Task:
Copy the data exactly, line for line.

Exercise materials:
■ ■ ■

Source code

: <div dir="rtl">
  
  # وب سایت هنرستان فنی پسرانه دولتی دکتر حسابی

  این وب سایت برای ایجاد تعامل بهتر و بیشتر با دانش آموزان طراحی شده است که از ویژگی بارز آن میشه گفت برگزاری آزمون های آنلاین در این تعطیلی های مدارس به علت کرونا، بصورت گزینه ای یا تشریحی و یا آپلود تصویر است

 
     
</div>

■ ■ ■

Response to the exercise:
Source code

: <div dir="rtl">
  
  # وب سایت هنرستان فنی پسرانه دولتی دکتر حسابی

  این وب سایت برای ایجاد تعامل بهتر و بیشتر با دانش آموزان طراحی شده است که از ویژگی بارز آن میشه گفت برگزاری آزمون های آنلاین در این تعطیلی های مدارس به علت کرونا، بصورت گزینه ای یا تشریحی و یا آپلود تصویر است

 
     
</div>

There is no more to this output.